> [Aim of the task] All records below are to be repeated precisely, with nothing added.
==== Records for processing
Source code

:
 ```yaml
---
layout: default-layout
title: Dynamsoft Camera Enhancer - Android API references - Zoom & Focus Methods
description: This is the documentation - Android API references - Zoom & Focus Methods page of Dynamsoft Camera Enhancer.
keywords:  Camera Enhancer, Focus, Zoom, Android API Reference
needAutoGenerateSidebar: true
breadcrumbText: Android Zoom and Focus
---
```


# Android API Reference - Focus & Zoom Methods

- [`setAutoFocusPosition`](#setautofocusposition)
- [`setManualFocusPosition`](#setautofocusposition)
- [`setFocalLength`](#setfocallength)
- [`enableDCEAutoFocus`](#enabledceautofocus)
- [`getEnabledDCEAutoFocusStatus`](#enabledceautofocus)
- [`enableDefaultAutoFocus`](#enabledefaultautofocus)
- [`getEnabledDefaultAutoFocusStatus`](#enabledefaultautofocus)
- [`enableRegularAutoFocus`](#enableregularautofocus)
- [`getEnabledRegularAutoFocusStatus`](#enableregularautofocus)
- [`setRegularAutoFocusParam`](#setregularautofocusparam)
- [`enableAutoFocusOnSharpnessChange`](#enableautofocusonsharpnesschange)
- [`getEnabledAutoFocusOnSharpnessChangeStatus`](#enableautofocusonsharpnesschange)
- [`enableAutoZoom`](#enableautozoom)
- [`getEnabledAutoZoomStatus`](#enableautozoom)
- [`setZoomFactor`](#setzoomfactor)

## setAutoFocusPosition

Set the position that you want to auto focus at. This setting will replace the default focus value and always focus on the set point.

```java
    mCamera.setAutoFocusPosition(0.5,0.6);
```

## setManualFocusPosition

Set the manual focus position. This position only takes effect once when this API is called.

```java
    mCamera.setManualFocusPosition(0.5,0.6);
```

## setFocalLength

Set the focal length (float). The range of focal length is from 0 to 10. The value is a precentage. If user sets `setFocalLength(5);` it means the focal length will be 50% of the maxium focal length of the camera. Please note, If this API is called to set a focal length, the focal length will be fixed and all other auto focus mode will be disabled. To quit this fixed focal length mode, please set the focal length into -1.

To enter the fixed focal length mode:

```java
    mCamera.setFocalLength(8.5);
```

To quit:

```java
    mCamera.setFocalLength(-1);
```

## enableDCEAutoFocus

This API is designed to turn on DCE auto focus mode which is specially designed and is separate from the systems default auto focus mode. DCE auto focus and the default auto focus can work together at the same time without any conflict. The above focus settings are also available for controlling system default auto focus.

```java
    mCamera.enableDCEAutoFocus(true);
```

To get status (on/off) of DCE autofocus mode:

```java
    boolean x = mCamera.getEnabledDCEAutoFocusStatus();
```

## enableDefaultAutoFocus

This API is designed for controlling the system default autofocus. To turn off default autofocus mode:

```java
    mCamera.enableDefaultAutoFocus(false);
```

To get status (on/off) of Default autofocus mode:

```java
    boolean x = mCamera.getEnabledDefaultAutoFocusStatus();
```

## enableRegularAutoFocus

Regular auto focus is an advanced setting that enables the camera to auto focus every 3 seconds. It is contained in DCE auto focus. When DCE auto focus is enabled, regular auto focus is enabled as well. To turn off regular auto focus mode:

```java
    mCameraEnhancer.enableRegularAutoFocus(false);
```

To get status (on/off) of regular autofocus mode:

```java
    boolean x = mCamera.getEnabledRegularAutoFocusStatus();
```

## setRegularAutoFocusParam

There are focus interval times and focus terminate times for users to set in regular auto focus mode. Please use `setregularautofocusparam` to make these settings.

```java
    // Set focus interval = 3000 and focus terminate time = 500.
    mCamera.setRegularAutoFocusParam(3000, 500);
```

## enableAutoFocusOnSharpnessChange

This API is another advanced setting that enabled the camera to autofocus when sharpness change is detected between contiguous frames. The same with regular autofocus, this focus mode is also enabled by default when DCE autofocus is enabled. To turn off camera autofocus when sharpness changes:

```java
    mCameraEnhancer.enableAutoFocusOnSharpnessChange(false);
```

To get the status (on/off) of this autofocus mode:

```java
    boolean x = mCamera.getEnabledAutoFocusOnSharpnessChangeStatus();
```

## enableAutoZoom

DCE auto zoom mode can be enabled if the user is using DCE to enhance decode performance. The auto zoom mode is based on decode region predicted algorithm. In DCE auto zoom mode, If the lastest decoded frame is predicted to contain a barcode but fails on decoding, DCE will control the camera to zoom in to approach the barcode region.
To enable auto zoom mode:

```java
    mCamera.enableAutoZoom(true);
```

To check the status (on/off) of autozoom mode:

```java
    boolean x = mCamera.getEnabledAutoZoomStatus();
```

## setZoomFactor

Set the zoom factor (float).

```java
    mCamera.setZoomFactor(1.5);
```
========
> [Completed task]
Source code

:
 ```yaml
---
layout: default-layout
title: Dynamsoft Camera Enhancer - Android API references - Zoom & Focus Methods
description: This is the documentation - Android API references - Zoom & Focus Methods page of Dynamsoft Camera Enhancer.
keywords:  Camera Enhancer, Focus, Zoom, Android API Reference
needAutoGenerateSidebar: true
breadcrumbText: Android Zoom and Focus
---
```


# Android API Reference - Focus & Zoom Methods

- [`setAutoFocusPosition`](#setautofocusposition)
- [`setManualFocusPosition`](#setautofocusposition)
- [`setFocalLength`](#setfocallength)
- [`enableDCEAutoFocus`](#enabledceautofocus)
- [`getEnabledDCEAutoFocusStatus`](#enabledceautofocus)
- [`enableDefaultAutoFocus`](#enabledefaultautofocus)
- [`getEnabledDefaultAutoFocusStatus`](#enabledefaultautofocus)
- [`enableRegularAutoFocus`](#enableregularautofocus)
- [`getEnabledRegularAutoFocusStatus`](#enableregularautofocus)
- [`setRegularAutoFocusParam`](#setregularautofocusparam)
- [`enableAutoFocusOnSharpnessChange`](#enableautofocusonsharpnesschange)
- [`getEnabledAutoFocusOnSharpnessChangeStatus`](#enableautofocusonsharpnesschange)
- [`enableAutoZoom`](#enableautozoom)
- [`getEnabledAutoZoomStatus`](#enableautozoom)
- [`setZoomFactor`](#setzoomfactor)

## setAutoFocusPosition

Set the position that you want to auto focus at. This setting will replace the default focus value and always focus on the set point.

```java
    mCamera.setAutoFocusPosition(0.5,0.6);
```

## setManualFocusPosition

Set the manual focus position. This position only takes effect once when this API is called.

```java
    mCamera.setManualFocusPosition(0.5,0.6);
```

## setFocalLength

Set the focal length (float). The range of focal length is from 0 to 10. The value is a precentage. If user sets `setFocalLength(5);` it means the focal length will be 50% of the maxium focal length of the camera. Please note, If this API is called to set a focal length, the focal length will be fixed and all other auto focus mode will be disabled. To quit this fixed focal length mode, please set the focal length into -1.

To enter the fixed focal length mode:

```java
    mCamera.setFocalLength(8.5);
```

To quit:

```java
    mCamera.setFocalLength(-1);
```

## enableDCEAutoFocus

This API is designed to turn on DCE auto focus mode which is specially designed and is separate from the systems default auto focus mode. DCE auto focus and the default auto focus can work together at the same time without any conflict. The above focus settings are also available for controlling system default auto focus.

```java
    mCamera.enableDCEAutoFocus(true);
```

To get status (on/off) of DCE autofocus mode:

```java
    boolean x = mCamera.getEnabledDCEAutoFocusStatus();
```

## enableDefaultAutoFocus

This API is designed for controlling the system default autofocus. To turn off default autofocus mode:

```java
    mCamera.enableDefaultAutoFocus(false);
```

To get status (on/off) of Default autofocus mode:

```java
    boolean x = mCamera.getEnabledDefaultAutoFocusStatus();
```

## enableRegularAutoFocus

Regular auto focus is an advanced setting that enables the camera to auto focus every 3 seconds. It is contained in DCE auto focus. When DCE auto focus is enabled, regular auto focus is enabled as well. To turn off regular auto focus mode:

```java
    mCameraEnhancer.enableRegularAutoFocus(false);
```

To get status (on/off) of regular autofocus mode:

```java
    boolean x = mCamera.getEnabledRegularAutoFocusStatus();
```

## setRegularAutoFocusParam

There are focus interval times and focus terminate times for users to set in regular auto focus mode. Please use `setregularautofocusparam` to make these settings.

```java
    // Set focus interval = 3000 and focus terminate time = 500.
    mCamera.setRegularAutoFocusParam(3000, 500);
```

## enableAutoFocusOnSharpnessChange

This API is another advanced setting that enabled the camera to autofocus when sharpness change is detected between contiguous frames. The same with regular autofocus, this focus mode is also enabled by default when DCE autofocus is enabled. To turn off camera autofocus when sharpness changes:

```java
    mCameraEnhancer.enableAutoFocusOnSharpnessChange(false);
```

To get the status (on/off) of this autofocus mode:

```java
    boolean x = mCamera.getEnabledAutoFocusOnSharpnessChangeStatus();
```

## enableAutoZoom

DCE auto zoom mode can be enabled if the user is using DCE to enhance decode performance. The auto zoom mode is based on decode region predicted algorithm. In DCE auto zoom mode, If the lastest decoded frame is predicted to contain a barcode but fails on decoding, DCE will control the camera to zoom in to approach the barcode region.
To enable auto zoom mode:

```java
    mCamera.enableAutoZoom(true);
```

To check the status (on/off) of autozoom mode:

```java
    boolean x = mCamera.getEnabledAutoZoomStatus();
```

## setZoomFactor

Set the zoom factor (float).

```java
    mCamera.setZoomFactor(1.5);
```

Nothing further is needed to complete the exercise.